▸ **Data supplied**:
== Segment start ==
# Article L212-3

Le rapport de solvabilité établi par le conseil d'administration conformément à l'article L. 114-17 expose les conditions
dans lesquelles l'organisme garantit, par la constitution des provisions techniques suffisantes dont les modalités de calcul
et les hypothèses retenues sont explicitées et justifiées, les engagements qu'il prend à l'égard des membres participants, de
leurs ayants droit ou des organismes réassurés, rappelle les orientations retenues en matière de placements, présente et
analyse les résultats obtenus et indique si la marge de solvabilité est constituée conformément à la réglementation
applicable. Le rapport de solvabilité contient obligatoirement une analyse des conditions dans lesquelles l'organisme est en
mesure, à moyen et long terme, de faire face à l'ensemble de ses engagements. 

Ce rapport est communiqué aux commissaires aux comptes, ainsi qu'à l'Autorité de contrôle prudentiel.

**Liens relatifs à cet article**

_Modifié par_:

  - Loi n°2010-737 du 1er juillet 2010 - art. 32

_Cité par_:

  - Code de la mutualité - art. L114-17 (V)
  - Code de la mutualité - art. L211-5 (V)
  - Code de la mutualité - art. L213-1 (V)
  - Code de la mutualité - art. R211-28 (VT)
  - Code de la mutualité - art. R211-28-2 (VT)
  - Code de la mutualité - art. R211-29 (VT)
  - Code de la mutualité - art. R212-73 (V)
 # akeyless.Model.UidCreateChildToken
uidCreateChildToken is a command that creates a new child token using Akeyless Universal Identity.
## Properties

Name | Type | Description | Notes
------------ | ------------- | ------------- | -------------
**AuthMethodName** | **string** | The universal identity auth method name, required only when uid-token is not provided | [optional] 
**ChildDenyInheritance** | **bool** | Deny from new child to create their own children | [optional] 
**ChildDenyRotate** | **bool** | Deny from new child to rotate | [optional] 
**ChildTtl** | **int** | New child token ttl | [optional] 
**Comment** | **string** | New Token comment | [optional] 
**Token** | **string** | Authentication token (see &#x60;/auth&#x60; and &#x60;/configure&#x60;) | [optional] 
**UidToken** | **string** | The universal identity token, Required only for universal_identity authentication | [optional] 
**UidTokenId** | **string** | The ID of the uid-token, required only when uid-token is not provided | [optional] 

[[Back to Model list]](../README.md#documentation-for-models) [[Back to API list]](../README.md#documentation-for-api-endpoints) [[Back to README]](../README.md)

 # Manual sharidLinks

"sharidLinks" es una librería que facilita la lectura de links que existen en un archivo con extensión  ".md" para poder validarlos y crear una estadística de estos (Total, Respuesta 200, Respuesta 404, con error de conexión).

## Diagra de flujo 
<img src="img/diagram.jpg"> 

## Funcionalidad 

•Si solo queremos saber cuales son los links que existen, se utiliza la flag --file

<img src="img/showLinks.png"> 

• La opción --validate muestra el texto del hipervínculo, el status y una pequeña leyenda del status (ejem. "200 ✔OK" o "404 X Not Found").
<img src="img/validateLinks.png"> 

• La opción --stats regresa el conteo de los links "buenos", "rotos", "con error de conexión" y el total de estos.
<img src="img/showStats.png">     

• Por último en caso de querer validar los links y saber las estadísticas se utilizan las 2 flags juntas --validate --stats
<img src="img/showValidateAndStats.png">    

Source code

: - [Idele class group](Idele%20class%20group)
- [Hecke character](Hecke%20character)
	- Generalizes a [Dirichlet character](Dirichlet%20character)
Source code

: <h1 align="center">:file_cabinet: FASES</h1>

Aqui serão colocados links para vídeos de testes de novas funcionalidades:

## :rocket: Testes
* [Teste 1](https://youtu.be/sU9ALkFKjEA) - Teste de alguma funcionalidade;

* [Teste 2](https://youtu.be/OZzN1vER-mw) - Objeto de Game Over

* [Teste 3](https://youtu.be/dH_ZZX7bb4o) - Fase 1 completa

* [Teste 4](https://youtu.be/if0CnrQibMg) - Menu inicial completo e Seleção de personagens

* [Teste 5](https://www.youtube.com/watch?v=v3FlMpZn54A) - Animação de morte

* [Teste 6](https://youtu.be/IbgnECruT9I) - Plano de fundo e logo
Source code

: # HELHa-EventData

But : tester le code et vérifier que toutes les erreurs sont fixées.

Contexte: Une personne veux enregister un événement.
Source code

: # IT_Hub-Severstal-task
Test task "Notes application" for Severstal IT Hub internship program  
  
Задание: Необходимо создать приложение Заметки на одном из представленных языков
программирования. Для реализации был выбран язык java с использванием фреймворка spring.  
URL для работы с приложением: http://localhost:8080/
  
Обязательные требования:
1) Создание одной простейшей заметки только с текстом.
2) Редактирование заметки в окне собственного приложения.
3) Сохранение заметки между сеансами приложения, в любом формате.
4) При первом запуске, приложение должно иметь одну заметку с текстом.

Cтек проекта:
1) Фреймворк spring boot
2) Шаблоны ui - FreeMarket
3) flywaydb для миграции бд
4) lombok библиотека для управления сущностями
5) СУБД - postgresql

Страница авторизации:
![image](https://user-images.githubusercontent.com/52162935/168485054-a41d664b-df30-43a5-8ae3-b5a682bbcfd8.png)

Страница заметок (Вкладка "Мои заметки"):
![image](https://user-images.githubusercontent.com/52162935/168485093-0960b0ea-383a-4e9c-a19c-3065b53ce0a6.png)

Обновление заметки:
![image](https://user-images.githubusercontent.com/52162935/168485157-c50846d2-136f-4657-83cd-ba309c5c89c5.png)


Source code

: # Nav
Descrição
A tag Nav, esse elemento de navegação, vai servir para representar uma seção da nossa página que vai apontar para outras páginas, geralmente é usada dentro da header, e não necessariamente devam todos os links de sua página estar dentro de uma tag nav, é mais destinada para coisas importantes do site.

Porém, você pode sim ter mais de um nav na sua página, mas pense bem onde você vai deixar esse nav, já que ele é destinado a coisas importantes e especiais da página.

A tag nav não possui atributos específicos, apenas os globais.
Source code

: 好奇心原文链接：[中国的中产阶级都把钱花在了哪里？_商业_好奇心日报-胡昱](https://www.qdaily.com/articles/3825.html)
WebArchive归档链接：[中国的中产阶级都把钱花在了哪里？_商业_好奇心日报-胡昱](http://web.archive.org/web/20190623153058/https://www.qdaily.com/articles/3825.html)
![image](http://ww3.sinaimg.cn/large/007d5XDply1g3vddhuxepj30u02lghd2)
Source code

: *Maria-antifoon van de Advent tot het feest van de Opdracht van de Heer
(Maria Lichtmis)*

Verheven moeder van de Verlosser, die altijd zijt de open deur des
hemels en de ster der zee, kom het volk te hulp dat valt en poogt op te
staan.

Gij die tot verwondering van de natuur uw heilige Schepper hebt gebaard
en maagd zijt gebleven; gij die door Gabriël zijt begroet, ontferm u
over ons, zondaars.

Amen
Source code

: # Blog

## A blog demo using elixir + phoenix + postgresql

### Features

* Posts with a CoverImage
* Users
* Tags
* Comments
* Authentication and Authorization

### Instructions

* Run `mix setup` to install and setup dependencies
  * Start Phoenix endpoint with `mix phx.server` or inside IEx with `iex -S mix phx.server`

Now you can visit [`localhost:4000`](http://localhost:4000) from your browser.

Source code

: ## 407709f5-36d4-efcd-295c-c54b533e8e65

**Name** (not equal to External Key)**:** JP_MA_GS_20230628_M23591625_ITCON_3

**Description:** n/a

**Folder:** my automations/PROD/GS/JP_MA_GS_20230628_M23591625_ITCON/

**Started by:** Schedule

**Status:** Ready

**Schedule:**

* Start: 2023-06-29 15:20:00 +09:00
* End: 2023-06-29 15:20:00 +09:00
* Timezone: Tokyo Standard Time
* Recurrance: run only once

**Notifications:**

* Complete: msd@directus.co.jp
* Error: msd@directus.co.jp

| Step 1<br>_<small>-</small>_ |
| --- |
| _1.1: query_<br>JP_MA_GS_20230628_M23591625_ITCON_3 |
== Segment end ==
▸ **Aim of the task**:
Say how many lines above contain "Model", and give no words besides the number.

▸ **Task result**:
2